Emil Velikov Jul 24, 2024

@arnd can you share the script to get those numbers - or is there a make target for it these days?

jn (big endian energy)Jul 22, 2025

@arnd is this some kind of unchecked/unintentional recursion?

Arnd Bergmann Jul 24, 2025

@jn something like that, yes. IIRC one macro expands its arguments five times or more, and the user nests it several times, so the expression that gets passed in is expanded thousands of times in the end.

Geert Uytterhoeven Jul 23, 2024

@arnd Opening arch/x86/xen/setup.i and going to the end of the offending line looks like a good DoS-attach on vim.

Kees Cook (old account)Jul 23, 2024

@arnd 47M from a single composition of max()?? I am terrified to go look now ...

KeyJ Jul 23, 2024

@arnd But ... how? Even if it expanded to 47 kilobytes, that would be excessive, but 47 *megabytes*? 🤯

Arnd Bergmann Jul 23, 2024

@KeyJ it nests min() multiple levels deep with the use of min3(), and each one expands its argument 20 times times now (up from 6 back in linux-6.6). This gets 8000 expansions for each of the arguments, plus a lot of extra bits with each expansion. PFN_DOWN(MAXMEM) contributes a bit to the initial size as well.

See https://pastebin.com/MmfWH7TM for the first few pages of it.

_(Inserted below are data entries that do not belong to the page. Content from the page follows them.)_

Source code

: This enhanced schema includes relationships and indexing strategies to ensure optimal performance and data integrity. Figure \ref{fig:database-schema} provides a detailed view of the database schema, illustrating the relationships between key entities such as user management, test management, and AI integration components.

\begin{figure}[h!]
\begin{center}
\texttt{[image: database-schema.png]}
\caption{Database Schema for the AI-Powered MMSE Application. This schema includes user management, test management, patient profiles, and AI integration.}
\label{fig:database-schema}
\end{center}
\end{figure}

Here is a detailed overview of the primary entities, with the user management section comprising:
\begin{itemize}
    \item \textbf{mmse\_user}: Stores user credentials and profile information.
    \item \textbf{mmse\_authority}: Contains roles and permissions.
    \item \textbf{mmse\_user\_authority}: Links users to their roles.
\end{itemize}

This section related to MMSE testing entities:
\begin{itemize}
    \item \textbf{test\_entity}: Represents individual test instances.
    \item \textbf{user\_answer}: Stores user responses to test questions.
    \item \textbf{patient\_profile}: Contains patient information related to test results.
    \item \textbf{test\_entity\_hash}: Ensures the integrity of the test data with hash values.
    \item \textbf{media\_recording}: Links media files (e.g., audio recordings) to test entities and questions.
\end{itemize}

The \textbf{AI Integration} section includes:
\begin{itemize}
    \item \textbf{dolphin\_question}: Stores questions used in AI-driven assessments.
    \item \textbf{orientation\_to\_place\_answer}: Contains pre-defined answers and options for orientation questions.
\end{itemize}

unsigned long extra_pages = 0; extra_pages = __builtin_choose_expr((sizeof(in - Pastebin.com

Pastebin.com is the number one paste tool since 2002. Pastebin is a website where you can store text online for a set period of time.

Pastebin

Dirk Steins Jul 23, 2024

@arnd @KeyJ and this is effective and efficient code? Doesn’t look like it to me - but I’m not a kernel developer.

Mans R Jul 23, 2024

@dirksteins @arnd @KeyJ It's a huge constant expression that gets evaluated by the compiler. The final code is (probably) fine.

Dirk Steins Jul 23, 2024

@mansr @arnd @KeyJ probably. But I still ask myself if a 47MB expression is useful and if the compiler is able to process this correctly (it probably is, but is it efficient?).

Mans R Jul 23, 2024

@dirksteins @arnd @KeyJ There's no reason to doubt the correctness, but as has been noted, it is somewhat slow.

Now as shocking as this might be, it is quite tame compared to the boost C++ library.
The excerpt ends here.